When the two visitors arrived in Sodom to conduct their report, they planned on staying in the city square. However, Abraham's nephew, Lot, met with them and strongly insisted that these two "men" stay at his house for the night. A rally of men stood outside of Lot's home and demanded that Lot bring out his guests so that they may "know" ( 5) them. However, Lot objected and offered his virgin daughters who had not "known" (v. 8) man to the rally of men instead. They rejected that notion and sought to break down Lot's door to get to his male guests, thus confirming the wickedness of the city and portending their imminent destruction.

Early the next morning, Abraham went to the place where he stood before God. He "looked out toward Sodom and Gomorrah" and saw what became of the cities of the plain, where not even "ten righteous" (v. 18:32) had been found, as "the smoke of the land went up as the smoke of a furnace."

Abimelech

Abraham settled between Kadesh and Shur in what the Bible anachronistically calls "the land of the Philistines". While he was living in Gerar, Abraham openly claimed that Sarah was his sister. Upon discovering this news, King Abimelech had her brought to him. God then came to Abimelech in a dream and declared that taking her would result in death because she was a man's wife. Abimelech had not laid hands on her, so he inquired if he would also slay a righteous nation, especially since Abraham had claimed that he and Sarah were siblings. In response, God told Abimelech that he did indeed have a blameless heart and that is why he continued to exist. However, should he not return the wife of Abraham back to him, God would surely destroy Abimelech and his entire household. Abimelech was informed that Abraham was a prophet who would pray for him.

Early next morning, Abimelech informed his servants of his dream and approached Abraham inquiring as to why he had brought such great guilt upon his kingdom. Abraham stated that he thought there was no fear of God in that place, and that they might kill him for his wife. Then Abraham defended what he had said as not being a lie at all: "And yet indeed she is my sister; she is the daughter of my father, but not the daughter of my mother; and she became my wife." Abimelech returned Sarah to Abraham, and gave him gifts of sheep, oxen, and servants; and invited him to settle wherever he pleased in Abimelech's lands. Further, Abimelech gave Abraham a thousand pieces of silver to serve as Sarah's vindication before all. Abraham then prayed for Abimelech and his household, since God had stricken the women with infertility because of the taking of Sarah.

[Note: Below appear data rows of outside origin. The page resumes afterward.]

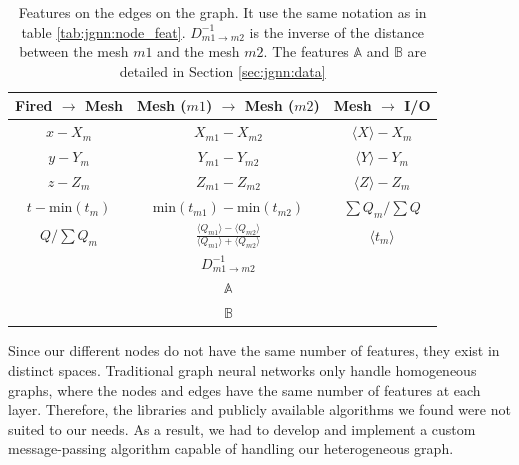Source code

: \documentclass[../main.tex]{subfiles}
\begin{document}
\begin{table}
  \centering
  \begin{tabular}{|c|c|c|}
    \hline
    Fired $\rightarrow$ Mesh & Mesh ($m1$) $\rightarrow$ Mesh ($m2$) & Mesh $\rightarrow$ I/O \\
    \hline \hline
    $x - X_m$ & $X_{m1} - X_{m2}$ & $\langle X \rangle - X_m$ \\
    $y - Y_m$ & $Y_{m1} - Y_{m2}$ & $\langle Y \rangle - Y_m$ \\
    $z - Z_m$ & $Z_{m1} - Z_{m2}$ & $\langle Z \rangle - Z_m$ \\
    $t - \mathrm{min}(t_m)$ & $\mathrm{min}(t_{m1}) - \mathrm{min}(t_{m2})$ & $\sum Q_m / \sum Q$ \\
    $Q / \sum Q_m$ & $\frac{\langle Q_{m1} \rangle - \langle Q_{m2} \rangle}{\langle Q_{m1} \rangle + \langle Q_{m2} \rangle}$ & $\langle t_m \rangle$ \\
     & $D^{-1}_{m1 \rightarrow m2}$ & \\
     & $\mathbb{A}$ & \\
     & $\mathbb{B}$ & \\
    \hline
  \end{tabular}
  \caption{Features on the edges on the graph. It use the same notation as in table \ref{tab:jgnn:node_feat}. $D^{-1}_{m1 \rightarrow m2}$ is the inverse of the distance between the mesh $m1$ and the mesh $m2$. The features $\mathbb{A}$ and $\mathbb{B}$ are detailed in Section \ref{sec:jgnn:data}}
  \label{tab:jgnn:edge_feat}

\end{table}

Since our different nodes do not have the same number of features, they exist in distinct spaces. Traditional graph neural networks only handle homogeneous graphs, where the nodes and edges have the same number of features at each layer. Therefore, the libraries and publicly available algorithms we found were not suited to our needs. As a result, we had to develop and implement a custom message-passing algorithm capable of handling our heterogeneous graph.
\end{document}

After living for some time in the land of the Philistines, Abimelech and Phicol, the chief of his troops, approached Abraham because of a dispute that resulted in a violent confrontation at a well. Abraham then reproached Abimelech due to his Philistine servant's aggressive attacks and the seizing of Abraham's well. Abimelech claimed ignorance of the incident. Then Abraham offered a pact by providing sheep and oxen to Abimelech. Further, to attest that Abraham was the one who dug the well, he also gave Abimelech seven ewes for proof. Because of this sworn oath, they called the place of this well: Beersheba. After Abimelech and Phicol headed back to Philistia, Abraham planted a    tamarisk grove in Beersheba and called upon "the name of the , the everlasting God."

Isaac
As had been prophesied in Mamre the previous year, Sarah became pregnant and bore a son to Abraham, on the first anniversary of the covenant of circumcision. Abraham was "an hundred years old", when his son whom he named Isaac was born; and he circumcised him when he was eight days old. For Sarah, the thought of giving birth and nursing a child, at such an old age, also brought her much laughter, as she declared, "God hath made me to laugh, so that all who hear will laugh with me." Isaac continued to grow and on the day he was weaned, Abraham held a great feast to honor the occasion. During the celebration, however, Sarah found Ishmael mocking; an observation that would begin to clarify the birthright of Isaac.

Ishmael

Ishmael was fourteen years old when Abraham's son Isaac was born to Sarah. When she found Ishmael teasing Isaac, Sarah told Abraham to send both Ishmael and Hagar away. She declared that Ishmael would not share in Isaac's inheritance. Abraham was greatly distressed by his wife's words and sought the advice of his God. God told Abraham not to be distressed but to do as his wife commanded. God reassured Abraham that "in Isaac shall seed be called to thee." He also said that Ishmael would make a nation, "because he is thy seed".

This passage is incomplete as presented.